WHAT TO PRODUCE
Write only how many lines of the listing below include the string "invloed".
=-=-=-=-=
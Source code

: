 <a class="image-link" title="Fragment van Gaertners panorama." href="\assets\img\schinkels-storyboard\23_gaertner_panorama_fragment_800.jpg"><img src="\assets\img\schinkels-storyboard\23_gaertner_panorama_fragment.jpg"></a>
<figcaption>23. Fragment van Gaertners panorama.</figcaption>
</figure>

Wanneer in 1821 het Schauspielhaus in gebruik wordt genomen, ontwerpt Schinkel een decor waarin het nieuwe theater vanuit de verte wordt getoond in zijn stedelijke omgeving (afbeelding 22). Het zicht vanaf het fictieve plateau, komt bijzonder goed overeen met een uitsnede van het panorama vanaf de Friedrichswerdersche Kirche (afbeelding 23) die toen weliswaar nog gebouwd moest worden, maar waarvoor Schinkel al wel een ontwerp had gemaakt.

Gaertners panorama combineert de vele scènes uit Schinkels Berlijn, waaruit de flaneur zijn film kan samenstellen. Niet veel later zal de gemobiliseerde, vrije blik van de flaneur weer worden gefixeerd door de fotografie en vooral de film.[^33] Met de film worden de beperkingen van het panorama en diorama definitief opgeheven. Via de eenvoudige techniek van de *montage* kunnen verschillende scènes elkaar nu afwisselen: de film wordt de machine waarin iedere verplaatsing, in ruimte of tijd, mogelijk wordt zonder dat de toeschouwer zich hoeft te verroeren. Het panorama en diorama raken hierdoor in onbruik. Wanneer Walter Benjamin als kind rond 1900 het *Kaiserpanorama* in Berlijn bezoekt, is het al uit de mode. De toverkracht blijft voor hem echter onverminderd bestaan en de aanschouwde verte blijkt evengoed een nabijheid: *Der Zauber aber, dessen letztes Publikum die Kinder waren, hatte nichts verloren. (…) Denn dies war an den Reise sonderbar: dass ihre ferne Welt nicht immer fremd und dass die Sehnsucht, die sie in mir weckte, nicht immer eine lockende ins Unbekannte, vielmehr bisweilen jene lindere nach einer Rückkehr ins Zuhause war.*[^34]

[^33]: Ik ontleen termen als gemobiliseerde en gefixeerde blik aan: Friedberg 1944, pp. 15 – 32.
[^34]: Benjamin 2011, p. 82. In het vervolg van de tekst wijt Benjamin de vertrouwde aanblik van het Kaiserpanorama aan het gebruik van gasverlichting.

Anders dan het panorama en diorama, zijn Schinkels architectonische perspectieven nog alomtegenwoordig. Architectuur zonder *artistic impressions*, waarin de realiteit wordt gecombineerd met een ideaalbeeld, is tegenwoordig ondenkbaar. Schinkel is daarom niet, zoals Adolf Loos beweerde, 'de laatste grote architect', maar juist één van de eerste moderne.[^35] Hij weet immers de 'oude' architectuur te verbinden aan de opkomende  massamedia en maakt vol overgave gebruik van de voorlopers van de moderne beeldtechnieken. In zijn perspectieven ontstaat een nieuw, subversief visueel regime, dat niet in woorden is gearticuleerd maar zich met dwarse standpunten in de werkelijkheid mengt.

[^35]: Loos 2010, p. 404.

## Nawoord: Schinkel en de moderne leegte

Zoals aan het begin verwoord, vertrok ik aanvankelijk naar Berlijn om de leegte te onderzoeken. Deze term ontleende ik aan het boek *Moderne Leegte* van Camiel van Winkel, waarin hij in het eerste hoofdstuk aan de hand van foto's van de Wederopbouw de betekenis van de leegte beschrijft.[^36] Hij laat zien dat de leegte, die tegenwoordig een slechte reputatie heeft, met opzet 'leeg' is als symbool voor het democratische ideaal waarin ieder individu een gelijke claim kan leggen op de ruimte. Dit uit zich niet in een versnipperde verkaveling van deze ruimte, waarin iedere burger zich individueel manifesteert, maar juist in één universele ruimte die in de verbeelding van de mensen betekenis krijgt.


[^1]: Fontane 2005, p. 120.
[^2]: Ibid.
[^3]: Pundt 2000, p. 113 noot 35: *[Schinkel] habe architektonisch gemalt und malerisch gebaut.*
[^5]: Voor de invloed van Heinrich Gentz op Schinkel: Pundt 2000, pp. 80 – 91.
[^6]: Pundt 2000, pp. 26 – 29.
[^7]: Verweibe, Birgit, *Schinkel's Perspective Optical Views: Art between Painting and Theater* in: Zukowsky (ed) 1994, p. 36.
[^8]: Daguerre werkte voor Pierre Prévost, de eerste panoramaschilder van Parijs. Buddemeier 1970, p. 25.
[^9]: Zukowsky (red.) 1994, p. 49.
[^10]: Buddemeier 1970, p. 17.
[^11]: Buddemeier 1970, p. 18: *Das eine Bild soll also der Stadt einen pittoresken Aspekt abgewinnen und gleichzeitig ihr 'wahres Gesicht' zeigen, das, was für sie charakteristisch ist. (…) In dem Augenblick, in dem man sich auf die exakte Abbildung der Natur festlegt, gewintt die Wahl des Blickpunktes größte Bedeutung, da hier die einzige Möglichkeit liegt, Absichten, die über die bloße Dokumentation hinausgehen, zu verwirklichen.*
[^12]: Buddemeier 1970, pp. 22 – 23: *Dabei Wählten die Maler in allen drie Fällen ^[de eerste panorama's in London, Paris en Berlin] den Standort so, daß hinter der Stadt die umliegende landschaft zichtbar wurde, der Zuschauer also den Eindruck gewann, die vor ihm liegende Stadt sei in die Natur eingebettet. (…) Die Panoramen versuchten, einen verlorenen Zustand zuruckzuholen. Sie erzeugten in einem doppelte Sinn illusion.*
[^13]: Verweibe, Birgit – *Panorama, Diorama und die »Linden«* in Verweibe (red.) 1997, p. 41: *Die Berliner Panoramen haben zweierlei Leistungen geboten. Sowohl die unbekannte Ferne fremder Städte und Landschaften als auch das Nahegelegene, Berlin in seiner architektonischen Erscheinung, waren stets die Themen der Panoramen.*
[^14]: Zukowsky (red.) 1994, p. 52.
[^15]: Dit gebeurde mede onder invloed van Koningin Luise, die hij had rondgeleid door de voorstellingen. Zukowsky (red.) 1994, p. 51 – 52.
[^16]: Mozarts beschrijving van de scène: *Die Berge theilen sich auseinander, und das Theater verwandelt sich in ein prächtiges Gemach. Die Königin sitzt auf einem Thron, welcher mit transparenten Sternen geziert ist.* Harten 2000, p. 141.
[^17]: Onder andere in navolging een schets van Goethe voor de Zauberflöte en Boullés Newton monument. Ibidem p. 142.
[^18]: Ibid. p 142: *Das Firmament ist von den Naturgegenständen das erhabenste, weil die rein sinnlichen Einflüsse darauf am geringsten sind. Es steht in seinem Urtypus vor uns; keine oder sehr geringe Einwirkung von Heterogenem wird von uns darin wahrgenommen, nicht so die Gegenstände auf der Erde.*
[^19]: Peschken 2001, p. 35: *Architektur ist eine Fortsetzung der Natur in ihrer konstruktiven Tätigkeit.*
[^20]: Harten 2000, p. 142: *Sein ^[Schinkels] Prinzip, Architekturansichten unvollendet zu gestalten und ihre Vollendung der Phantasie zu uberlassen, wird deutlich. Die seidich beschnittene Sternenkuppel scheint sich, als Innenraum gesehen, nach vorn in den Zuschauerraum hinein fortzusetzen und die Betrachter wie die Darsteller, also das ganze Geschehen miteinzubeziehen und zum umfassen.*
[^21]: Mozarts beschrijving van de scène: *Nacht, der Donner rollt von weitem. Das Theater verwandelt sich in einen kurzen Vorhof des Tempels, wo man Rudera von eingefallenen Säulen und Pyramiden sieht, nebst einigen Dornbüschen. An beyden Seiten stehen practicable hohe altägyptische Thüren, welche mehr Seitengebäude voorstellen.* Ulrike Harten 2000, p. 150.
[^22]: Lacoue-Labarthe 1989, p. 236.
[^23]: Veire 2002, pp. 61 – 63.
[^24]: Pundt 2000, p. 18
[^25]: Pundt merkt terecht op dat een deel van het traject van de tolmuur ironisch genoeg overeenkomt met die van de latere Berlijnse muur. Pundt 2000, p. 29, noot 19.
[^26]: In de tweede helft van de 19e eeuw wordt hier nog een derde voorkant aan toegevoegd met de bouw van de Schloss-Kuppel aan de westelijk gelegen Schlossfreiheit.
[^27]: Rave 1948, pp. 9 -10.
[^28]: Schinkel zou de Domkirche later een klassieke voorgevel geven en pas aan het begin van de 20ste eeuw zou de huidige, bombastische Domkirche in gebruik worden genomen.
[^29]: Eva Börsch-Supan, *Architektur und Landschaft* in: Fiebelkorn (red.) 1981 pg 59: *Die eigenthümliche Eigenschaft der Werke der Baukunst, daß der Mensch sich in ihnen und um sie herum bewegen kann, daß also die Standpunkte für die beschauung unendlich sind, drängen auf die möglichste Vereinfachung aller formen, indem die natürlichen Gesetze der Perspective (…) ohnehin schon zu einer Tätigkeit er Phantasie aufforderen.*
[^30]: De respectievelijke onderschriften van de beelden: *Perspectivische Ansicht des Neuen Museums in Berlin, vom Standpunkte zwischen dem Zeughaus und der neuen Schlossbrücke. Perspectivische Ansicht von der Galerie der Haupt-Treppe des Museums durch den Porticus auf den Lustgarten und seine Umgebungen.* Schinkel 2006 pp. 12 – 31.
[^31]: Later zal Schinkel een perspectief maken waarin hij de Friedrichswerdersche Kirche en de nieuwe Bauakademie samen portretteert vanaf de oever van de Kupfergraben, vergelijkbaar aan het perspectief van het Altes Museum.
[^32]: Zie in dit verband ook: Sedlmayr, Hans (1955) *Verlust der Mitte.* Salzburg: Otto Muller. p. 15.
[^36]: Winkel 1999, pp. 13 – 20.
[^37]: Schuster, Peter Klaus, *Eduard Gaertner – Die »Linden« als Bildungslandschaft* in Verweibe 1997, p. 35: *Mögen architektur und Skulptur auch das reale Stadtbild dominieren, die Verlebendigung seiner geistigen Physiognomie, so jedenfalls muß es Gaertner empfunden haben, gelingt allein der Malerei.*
=-=-=-=-=
SOLUTION TO THIS TASK
2